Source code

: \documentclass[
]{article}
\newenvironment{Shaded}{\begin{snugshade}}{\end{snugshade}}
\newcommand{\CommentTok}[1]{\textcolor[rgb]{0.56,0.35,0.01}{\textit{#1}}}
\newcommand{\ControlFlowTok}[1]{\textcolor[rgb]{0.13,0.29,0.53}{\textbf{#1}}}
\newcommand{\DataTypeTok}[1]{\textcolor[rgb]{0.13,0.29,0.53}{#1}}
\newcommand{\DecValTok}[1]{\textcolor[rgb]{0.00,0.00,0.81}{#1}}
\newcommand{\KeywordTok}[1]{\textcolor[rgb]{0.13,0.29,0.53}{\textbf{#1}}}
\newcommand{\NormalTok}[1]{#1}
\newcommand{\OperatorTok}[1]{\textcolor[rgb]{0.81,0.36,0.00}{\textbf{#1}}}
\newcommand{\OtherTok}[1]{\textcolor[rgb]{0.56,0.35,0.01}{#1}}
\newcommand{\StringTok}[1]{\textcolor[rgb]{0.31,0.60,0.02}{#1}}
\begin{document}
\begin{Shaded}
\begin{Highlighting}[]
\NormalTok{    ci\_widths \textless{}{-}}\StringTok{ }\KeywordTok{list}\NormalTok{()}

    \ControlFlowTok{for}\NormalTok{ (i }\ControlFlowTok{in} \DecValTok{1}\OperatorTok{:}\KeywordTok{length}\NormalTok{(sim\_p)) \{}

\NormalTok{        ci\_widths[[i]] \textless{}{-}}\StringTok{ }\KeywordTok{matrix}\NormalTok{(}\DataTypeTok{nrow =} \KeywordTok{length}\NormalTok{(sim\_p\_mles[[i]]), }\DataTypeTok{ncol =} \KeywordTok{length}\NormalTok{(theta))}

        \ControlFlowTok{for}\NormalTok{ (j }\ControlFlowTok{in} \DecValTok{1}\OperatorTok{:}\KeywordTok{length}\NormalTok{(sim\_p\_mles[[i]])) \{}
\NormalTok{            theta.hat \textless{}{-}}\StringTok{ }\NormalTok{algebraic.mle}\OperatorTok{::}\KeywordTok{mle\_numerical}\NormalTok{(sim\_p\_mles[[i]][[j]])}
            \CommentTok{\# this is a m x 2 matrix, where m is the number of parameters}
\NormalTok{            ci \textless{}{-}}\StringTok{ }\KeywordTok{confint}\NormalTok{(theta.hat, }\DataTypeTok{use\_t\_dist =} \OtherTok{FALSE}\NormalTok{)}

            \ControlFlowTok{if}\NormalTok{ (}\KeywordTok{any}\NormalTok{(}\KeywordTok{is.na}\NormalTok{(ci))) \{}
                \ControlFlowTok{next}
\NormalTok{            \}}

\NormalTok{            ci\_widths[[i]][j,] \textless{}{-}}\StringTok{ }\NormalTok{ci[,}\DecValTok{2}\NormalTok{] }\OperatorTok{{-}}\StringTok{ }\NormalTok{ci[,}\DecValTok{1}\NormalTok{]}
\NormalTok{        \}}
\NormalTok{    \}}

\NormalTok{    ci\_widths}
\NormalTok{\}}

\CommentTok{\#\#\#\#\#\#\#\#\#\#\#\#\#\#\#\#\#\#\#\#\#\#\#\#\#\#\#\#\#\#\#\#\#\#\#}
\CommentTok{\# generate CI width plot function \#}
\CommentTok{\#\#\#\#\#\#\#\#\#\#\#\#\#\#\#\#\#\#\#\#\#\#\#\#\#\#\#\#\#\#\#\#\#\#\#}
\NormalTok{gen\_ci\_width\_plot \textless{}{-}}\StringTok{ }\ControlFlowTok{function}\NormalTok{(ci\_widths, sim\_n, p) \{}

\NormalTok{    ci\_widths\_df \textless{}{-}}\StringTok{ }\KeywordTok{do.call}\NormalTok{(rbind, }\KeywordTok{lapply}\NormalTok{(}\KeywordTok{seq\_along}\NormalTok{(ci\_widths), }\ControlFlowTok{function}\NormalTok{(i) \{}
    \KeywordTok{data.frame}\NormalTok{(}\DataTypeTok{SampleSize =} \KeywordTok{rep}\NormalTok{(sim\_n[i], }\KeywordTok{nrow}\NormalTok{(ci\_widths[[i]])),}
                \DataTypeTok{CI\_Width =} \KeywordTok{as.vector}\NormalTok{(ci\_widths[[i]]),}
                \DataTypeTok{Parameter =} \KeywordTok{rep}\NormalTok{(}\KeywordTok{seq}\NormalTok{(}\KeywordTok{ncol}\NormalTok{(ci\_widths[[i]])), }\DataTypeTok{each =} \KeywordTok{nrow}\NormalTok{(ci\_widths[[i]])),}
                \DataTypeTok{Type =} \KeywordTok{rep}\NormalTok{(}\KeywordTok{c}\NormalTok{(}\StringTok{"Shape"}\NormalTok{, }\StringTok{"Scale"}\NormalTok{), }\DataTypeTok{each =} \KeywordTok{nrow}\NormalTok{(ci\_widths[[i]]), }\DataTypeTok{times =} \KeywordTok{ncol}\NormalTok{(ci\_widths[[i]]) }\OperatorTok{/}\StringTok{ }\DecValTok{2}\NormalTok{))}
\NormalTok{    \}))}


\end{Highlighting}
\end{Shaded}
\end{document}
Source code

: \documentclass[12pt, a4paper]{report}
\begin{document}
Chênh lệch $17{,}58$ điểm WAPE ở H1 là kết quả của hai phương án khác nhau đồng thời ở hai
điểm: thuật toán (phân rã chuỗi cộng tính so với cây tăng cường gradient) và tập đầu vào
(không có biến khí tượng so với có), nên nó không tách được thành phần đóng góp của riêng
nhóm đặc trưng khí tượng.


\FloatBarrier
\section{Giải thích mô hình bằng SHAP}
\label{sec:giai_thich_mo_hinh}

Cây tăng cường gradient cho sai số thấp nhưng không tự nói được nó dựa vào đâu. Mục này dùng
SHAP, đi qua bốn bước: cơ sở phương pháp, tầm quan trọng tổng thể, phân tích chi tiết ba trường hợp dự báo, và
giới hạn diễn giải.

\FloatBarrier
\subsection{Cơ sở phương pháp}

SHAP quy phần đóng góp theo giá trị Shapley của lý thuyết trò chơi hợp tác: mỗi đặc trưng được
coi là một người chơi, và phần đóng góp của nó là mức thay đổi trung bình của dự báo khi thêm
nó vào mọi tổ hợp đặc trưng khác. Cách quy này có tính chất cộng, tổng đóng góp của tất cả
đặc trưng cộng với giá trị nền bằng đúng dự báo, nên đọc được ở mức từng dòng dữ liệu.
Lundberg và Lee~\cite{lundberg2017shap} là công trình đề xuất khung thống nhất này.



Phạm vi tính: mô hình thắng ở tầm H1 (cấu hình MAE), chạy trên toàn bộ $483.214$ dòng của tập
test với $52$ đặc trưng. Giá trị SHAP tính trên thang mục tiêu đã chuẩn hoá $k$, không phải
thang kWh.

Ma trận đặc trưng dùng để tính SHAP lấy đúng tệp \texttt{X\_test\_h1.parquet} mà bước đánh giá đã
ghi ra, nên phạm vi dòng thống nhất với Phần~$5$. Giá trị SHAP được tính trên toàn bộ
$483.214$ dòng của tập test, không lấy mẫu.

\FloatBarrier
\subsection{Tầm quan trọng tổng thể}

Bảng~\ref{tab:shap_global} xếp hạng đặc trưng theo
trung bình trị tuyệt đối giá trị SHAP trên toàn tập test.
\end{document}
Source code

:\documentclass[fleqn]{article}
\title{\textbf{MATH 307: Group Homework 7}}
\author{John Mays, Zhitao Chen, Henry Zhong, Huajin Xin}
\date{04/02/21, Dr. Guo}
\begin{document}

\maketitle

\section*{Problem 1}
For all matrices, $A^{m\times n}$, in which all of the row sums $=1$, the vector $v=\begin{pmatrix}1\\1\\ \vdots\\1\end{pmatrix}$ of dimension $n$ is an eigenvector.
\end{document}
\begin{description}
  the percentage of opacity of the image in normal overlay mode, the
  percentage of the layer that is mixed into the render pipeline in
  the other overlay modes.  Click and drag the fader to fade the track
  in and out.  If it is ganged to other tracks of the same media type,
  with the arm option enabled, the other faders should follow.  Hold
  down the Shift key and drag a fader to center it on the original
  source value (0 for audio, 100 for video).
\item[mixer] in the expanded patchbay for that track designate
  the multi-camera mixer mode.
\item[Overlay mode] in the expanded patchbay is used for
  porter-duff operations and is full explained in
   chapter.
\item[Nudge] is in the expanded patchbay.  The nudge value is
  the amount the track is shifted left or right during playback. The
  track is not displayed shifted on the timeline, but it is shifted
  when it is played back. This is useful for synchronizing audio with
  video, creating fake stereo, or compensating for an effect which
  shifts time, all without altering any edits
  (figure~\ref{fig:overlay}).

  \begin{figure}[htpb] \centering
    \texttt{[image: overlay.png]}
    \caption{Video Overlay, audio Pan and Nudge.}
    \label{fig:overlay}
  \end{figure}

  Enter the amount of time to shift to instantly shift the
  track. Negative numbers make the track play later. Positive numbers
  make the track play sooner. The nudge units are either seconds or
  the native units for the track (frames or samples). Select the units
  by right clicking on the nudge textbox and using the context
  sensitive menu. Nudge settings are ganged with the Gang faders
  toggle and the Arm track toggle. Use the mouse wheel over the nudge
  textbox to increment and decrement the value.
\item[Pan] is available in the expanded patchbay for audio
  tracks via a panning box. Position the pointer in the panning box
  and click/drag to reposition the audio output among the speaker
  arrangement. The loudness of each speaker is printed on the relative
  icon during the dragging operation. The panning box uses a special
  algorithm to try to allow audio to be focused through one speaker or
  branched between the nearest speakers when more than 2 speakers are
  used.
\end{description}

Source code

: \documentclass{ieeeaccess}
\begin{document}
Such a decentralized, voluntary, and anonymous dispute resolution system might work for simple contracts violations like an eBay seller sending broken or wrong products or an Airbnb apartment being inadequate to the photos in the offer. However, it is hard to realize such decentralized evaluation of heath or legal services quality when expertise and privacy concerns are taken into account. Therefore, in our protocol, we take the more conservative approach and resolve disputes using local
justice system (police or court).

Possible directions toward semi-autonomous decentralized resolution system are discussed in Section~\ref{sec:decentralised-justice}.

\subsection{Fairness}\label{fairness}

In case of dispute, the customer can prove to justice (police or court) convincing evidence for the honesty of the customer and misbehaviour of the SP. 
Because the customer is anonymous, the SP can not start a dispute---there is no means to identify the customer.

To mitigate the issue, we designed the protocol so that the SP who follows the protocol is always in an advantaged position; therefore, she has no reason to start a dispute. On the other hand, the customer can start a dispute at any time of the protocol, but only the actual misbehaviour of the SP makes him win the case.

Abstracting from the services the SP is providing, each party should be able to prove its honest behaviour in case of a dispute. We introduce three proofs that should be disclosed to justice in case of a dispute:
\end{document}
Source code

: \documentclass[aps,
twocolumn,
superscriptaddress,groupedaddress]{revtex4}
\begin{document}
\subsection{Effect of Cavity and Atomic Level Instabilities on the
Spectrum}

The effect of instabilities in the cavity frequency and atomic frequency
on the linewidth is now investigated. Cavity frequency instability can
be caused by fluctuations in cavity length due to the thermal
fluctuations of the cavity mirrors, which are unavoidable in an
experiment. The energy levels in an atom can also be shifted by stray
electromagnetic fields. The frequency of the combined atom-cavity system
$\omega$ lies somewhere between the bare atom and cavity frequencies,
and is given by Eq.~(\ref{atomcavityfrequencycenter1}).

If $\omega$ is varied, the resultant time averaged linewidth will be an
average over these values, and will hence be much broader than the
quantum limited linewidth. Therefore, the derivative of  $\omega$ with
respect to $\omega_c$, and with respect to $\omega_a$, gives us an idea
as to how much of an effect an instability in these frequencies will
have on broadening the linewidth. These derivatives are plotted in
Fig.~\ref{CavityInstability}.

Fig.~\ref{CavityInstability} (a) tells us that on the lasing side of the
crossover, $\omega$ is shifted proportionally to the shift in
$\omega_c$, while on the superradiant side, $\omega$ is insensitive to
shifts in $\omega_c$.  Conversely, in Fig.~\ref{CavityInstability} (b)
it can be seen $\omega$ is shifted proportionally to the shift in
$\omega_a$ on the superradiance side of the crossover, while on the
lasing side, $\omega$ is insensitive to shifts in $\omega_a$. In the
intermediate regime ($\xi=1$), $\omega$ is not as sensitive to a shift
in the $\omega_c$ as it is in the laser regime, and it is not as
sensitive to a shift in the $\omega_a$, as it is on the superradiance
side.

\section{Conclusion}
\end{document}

==*==

### Task objective
Each line in the listing above that contains "right" should be copied.

### Solution to this problem
  the amount the track is shifted left or right during playback. The
  by right clicking on the nudge textbox and using the context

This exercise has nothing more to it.